This thesis is the end result of a larger whole, as has been explained in Chapter 3. The project was initiated by Lothar Smith and Paul Hebinck, who both provided contributions to the book Livelihoods

and Landscapes, the people of Guquka and Koloni and their resources (Eds. Hebinck & Lent, 2007).

This publication gives an in-depth insight in the lives and livelihoods of the villagers of Guquka and Koloni. Moreover, the empirical fieldwork on which this thesis is based was collaboratively carried out by Evers (see also Evers, 2012) and myself, which means that we both base our thesis on the same data.

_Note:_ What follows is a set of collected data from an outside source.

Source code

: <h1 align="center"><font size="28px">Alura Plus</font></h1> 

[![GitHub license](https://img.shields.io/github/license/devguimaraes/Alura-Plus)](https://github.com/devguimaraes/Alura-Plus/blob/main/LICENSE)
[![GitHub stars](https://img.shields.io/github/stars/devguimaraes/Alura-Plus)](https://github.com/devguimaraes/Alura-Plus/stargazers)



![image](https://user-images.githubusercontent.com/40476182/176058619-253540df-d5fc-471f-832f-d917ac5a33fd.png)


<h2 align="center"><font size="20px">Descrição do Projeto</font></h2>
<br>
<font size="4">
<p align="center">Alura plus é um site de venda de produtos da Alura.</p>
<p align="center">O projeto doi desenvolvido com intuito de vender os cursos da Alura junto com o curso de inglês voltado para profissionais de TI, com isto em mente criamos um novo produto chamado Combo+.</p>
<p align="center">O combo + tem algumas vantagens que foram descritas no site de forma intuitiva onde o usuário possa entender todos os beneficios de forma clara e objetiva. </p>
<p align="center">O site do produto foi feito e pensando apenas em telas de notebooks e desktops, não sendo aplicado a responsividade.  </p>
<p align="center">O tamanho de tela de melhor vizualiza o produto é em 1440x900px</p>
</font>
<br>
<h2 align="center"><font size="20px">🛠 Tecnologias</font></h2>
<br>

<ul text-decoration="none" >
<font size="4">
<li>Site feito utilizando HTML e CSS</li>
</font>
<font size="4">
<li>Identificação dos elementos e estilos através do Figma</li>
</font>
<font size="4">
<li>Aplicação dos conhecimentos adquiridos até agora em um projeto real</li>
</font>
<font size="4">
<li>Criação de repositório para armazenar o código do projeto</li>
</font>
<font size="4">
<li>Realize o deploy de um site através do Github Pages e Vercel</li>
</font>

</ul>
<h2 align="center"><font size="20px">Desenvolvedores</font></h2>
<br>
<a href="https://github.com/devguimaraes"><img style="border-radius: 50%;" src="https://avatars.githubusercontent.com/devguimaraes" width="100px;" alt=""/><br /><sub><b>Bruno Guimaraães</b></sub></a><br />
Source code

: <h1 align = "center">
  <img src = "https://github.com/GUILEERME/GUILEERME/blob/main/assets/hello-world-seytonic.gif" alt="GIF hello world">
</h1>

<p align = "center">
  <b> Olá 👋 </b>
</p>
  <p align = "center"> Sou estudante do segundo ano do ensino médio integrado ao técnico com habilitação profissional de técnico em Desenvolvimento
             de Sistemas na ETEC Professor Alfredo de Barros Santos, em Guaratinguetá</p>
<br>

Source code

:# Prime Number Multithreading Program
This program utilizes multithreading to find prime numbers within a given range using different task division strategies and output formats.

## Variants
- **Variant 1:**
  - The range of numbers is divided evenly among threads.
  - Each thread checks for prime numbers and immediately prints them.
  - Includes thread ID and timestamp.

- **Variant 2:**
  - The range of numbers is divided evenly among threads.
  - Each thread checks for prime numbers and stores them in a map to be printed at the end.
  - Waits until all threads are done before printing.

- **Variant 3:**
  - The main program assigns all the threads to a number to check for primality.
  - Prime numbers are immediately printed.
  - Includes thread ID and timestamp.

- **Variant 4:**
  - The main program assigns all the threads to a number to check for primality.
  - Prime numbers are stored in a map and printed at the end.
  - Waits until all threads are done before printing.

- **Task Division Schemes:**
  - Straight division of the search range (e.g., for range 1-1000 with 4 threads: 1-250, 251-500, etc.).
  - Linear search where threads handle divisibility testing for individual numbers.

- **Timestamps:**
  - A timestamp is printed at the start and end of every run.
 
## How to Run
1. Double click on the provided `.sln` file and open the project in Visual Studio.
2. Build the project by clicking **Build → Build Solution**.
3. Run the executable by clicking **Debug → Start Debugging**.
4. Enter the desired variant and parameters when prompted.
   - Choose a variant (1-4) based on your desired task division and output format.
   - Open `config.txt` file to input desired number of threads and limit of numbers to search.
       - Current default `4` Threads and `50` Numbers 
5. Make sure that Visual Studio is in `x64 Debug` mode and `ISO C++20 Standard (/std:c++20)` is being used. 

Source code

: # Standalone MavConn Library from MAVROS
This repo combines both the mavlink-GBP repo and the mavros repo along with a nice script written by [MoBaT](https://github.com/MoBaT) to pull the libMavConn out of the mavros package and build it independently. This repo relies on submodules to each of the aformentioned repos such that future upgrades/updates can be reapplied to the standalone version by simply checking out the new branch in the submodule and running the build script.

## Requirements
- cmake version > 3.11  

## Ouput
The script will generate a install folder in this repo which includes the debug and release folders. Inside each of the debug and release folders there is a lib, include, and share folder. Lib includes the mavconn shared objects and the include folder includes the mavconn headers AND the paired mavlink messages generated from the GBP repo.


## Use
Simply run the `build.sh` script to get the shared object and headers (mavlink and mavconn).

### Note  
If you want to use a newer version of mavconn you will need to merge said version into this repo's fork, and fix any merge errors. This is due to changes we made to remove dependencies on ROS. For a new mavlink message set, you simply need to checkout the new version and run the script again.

Methodologically, the way of doing our fieldwork has obtained many insights from multi-sited ethnography. This approach breaks with the ethnographical tradition to conceive the research site as an independent container space. Rather, multi-sited ethnography focuses on space as being produced through interrelations and interactions between humans. Therefore, it is essential to conduct empirical fieldwork on more than one locale. In this research, multi-sited empirical fieldwork was conducted to get insight in social linkages between the rural Eastern Cape and the cities of Port Elizabeth and Cape Town – and following the multi-sited ethnography approach, it was essential to base our analysis on both rural and urban narratives. Practically, this implied that the researchers had to make a ‘research trajectory’ and become mobile themselves, with the purpose of gaining insight in the social linkages across the rural-urban divide.

After the methodological framework, a thorough description of the fields of research follows in Chapter 4. Firstly, a historical sketch of South Africa is provided. From the moment of the arrival of the Dutch imperial forces in the 17th century, a long period of colonialism and imperialism has affected South African society. The traditional tribes of Southern Africa were oppressed and commonly were caught up in the colonial economy as slaves. At the beginning of the 19th century, the English took over control of the Dutch ‘Cape Colony’, although a significant group – mostly former Dutch citizens – had already settled themselves permanently in the Cape. Tensions between the two prominent White population groups led to severe tensions, and subsequently, violent clashes. During the elections of 1948, this divide between the two main White population groups was still visible, whereas the Afrikaner Party took advantage of the widespread racial fears against the Black population and took administrative control. From that moment on, the Apartheid system was implemented in South Africa.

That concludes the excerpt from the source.